Your task:
With the pictures removed, write out the data below exactly.

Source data
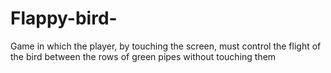 # Flappy-bird-
 Game in which the player, by touching the screen, must control the flight of the bird between the rows of green pipes without touching them
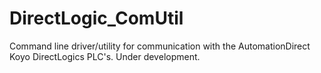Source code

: # DirectLogic_ComUtil
Command line driver/utility for communication with the AutomationDirect Koyo DirectLogics PLC's. Under development.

Finished exercise:
 # Flappy-bird-
 Game in which the player, by touching the screen, must control the flight of the bird between the rows of green pipes without touching them
Source code

: # DirectLogic_ComUtil
Command line driver/utility for communication with the AutomationDirect Koyo DirectLogics PLC's. Under development.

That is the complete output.